The first argument of GraphicsComplex (see documentation) is a large array of 3D point locations, from which almost everything in the plot is constructed. The next argument consists of several other functions. What we care about here are Line functions, one for the boundary of the surface and one for each line in the mesh. The argument of Line is a list of indices, referring to the 3D points; i.e., Line[{3 ,127, 52}] draws a smooth curve from point 3 to point 127 to point 52.

The command

Line[Rest@Cases[p, Line[z__] :> z, Infinity]]

extracts a list of the lists of indices, throws away the first list (which is the outline of the surface), and puts them inside another Line function. Additionally p[[1, 1]] obtains the list of 3D points Finally, both of these items are repackaged in GraphicsComplex and plotted.

Graphics3D[GraphicsComplex[p[[1, 1]], Line[Rest@Cases[p, Line[z__] :> z, Infinity]]]]


giving the mesh lines in 3D shown in the first plot above.

If, instead, the Line indices are repackaged inside Point,

Point[Flatten[Rest@Cases[p, Line[z__] :> z, Infinity]]]

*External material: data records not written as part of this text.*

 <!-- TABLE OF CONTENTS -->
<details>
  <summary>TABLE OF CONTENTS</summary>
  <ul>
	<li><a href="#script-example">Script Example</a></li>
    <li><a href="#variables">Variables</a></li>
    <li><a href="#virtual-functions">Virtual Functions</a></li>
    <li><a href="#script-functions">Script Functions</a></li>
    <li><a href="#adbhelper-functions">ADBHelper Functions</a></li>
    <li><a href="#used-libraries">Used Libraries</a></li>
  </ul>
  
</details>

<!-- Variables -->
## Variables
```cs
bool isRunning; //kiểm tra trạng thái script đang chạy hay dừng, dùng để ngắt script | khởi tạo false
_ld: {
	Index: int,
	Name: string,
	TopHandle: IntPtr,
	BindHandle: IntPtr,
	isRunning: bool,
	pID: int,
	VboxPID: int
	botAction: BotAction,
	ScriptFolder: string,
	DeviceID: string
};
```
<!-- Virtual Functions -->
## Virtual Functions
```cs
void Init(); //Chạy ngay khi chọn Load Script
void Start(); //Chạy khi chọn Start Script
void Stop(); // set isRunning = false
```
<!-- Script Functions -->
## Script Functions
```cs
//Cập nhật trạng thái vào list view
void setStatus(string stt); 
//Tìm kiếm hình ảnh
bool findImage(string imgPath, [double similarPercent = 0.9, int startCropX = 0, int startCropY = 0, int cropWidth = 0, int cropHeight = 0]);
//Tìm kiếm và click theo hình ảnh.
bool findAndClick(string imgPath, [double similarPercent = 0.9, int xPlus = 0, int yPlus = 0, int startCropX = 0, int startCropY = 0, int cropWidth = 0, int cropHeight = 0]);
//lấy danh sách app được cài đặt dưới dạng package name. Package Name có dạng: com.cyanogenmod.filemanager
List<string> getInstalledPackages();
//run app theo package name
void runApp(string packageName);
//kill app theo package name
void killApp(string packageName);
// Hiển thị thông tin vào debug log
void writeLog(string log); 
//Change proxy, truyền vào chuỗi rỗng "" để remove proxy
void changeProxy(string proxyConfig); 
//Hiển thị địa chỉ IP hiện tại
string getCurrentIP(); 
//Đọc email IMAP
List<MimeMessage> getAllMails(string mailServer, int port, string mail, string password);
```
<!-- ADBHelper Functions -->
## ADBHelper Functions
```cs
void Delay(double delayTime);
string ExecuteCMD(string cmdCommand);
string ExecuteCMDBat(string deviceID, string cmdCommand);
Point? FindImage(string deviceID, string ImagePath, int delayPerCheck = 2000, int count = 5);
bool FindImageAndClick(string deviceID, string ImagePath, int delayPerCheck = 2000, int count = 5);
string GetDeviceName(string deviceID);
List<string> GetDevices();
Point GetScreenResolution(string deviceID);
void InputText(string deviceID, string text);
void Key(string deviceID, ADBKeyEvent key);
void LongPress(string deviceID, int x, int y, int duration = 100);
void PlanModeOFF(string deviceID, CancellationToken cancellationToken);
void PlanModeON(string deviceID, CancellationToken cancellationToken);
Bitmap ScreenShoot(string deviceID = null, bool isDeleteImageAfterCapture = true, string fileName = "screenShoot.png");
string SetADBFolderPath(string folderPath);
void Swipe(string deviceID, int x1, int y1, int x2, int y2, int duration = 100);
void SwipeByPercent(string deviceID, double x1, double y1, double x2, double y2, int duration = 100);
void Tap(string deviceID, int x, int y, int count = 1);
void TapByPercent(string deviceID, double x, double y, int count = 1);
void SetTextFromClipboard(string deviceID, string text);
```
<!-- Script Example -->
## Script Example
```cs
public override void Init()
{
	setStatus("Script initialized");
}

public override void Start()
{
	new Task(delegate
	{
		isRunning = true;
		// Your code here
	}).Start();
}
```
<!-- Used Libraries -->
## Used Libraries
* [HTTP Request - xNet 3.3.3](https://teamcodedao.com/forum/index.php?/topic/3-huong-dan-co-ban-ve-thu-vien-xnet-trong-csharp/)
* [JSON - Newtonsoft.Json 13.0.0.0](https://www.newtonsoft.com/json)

and combined with p[[1, 1]] inside GraphicsComplex, then

Graphics3D[GraphicsComplex[p[[1, 1]],
Point[Flatten[Rest@Cases[p, Line[z__] :> z, Infinity]]]]]


gives a 3D plot of mesh points instead, as in the second plot above.

To obtain a 2D plot instead, use Most to discard the third dimension.

Graphics[GraphicsComplex[Most /@ p[[1, 1]],
Point[Flatten[Rest@Cases[p, Line[z__] :> z, Infinity]]]]]


which gives the third plot above. I hope that this brief explanation is helpful.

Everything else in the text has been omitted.